WHAT YOU SHOULD DO:
Set down every entry exactly as it was written.

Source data
· · ·

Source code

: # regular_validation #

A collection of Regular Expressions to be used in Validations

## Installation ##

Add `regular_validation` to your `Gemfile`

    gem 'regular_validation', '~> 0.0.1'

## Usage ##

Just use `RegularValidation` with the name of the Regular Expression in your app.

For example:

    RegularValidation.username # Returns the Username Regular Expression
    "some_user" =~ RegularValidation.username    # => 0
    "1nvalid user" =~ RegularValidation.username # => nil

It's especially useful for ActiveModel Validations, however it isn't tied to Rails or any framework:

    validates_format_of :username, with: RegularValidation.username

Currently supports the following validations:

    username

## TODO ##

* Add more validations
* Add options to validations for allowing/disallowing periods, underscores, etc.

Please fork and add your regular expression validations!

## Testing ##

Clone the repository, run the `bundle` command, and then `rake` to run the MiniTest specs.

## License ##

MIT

· · ·

RESPONSE TO THE EXERCISE:
Source code

: # regular_validation #

A collection of Regular Expressions to be used in Validations

## Installation ##

Add `regular_validation` to your `Gemfile`

    gem 'regular_validation', '~> 0.0.1'

## Usage ##

Just use `RegularValidation` with the name of the Regular Expression in your app.

For example:

    RegularValidation.username # Returns the Username Regular Expression
    "some_user" =~ RegularValidation.username    # => 0
    "1nvalid user" =~ RegularValidation.username # => nil

It's especially useful for ActiveModel Validations, however it isn't tied to Rails or any framework:

    validates_format_of :username, with: RegularValidation.username

Currently supports the following validations:

    username

## TODO ##

* Add more validations
* Add options to validations for allowing/disallowing periods, underscores, etc.

Please fork and add your regular expression validations!

## Testing ##

Clone the repository, run the `bundle` command, and then `rake` to run the MiniTest specs.

## License ##

MIT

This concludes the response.